The task
Your answer must be a word-for-word copy of the data.

(Saved data entries)
::::::::::

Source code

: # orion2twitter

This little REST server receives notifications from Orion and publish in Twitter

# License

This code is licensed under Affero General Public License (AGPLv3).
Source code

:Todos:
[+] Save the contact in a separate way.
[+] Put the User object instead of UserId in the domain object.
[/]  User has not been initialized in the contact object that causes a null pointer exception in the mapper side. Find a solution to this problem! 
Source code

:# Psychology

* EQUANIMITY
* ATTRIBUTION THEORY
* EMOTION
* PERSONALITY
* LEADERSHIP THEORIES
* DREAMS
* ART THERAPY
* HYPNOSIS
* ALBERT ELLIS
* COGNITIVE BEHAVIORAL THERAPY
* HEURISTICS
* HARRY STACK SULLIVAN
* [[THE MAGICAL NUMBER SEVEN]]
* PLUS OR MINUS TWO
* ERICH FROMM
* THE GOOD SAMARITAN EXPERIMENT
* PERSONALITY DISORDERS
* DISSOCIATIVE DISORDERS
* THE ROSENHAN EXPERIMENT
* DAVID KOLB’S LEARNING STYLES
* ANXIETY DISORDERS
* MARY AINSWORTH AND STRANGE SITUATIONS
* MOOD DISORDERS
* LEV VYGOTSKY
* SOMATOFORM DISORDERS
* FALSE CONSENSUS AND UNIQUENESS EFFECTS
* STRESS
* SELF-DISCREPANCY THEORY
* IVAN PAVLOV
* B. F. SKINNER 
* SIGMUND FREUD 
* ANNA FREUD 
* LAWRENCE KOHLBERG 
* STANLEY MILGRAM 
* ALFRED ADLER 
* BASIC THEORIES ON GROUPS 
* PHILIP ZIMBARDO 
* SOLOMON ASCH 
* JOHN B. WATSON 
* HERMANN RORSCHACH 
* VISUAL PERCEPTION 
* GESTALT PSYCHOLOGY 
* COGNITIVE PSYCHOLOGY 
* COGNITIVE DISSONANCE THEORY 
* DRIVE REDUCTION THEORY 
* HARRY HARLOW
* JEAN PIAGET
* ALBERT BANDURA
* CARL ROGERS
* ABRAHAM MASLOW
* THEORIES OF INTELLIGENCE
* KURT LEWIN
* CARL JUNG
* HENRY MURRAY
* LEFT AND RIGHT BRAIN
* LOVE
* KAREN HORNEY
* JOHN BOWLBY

::::::::::

Task answer
Source code

: # orion2twitter

This little REST server receives notifications from Orion and publish in Twitter

# License

This code is licensed under Affero General Public License (AGPLv3).
Source code

:Todos:
[+] Save the contact in a separate way.
[+] Put the User object instead of UserId in the domain object.
[/]  User has not been initialized in the contact object that causes a null pointer exception in the mapper side. Find a solution to this problem! 
Source code

:# Psychology

* EQUANIMITY
* ATTRIBUTION THEORY
* EMOTION
* PERSONALITY
* LEADERSHIP THEORIES
* DREAMS
* ART THERAPY
* HYPNOSIS
* ALBERT ELLIS
* COGNITIVE BEHAVIORAL THERAPY
* HEURISTICS
* HARRY STACK SULLIVAN
* [[THE MAGICAL NUMBER SEVEN]]
* PLUS OR MINUS TWO
* ERICH FROMM
* THE GOOD SAMARITAN EXPERIMENT
* PERSONALITY DISORDERS
* DISSOCIATIVE DISORDERS
* THE ROSENHAN EXPERIMENT
* DAVID KOLB’S LEARNING STYLES
* ANXIETY DISORDERS
* MARY AINSWORTH AND STRANGE SITUATIONS
* MOOD DISORDERS
* LEV VYGOTSKY
* SOMATOFORM DISORDERS
* FALSE CONSENSUS AND UNIQUENESS EFFECTS
* STRESS
* SELF-DISCREPANCY THEORY
* IVAN PAVLOV
* B. F. SKINNER 
* SIGMUND FREUD 
* ANNA FREUD 
* LAWRENCE KOHLBERG 
* STANLEY MILGRAM 
* ALFRED ADLER 
* BASIC THEORIES ON GROUPS 
* PHILIP ZIMBARDO 
* SOLOMON ASCH 
* JOHN B. WATSON 
* HERMANN RORSCHACH 
* VISUAL PERCEPTION 
* GESTALT PSYCHOLOGY 
* COGNITIVE PSYCHOLOGY 
* COGNITIVE DISSONANCE THEORY 
* DRIVE REDUCTION THEORY 
* HARRY HARLOW
* JEAN PIAGET
* ALBERT BANDURA
* CARL ROGERS
* ABRAHAM MASLOW
* THEORIES OF INTELLIGENCE
* KURT LEWIN
* CARL JUNG
* HENRY MURRAY
* LEFT AND RIGHT BRAIN
* LOVE
* KAREN HORNEY
* JOHN BOWLBY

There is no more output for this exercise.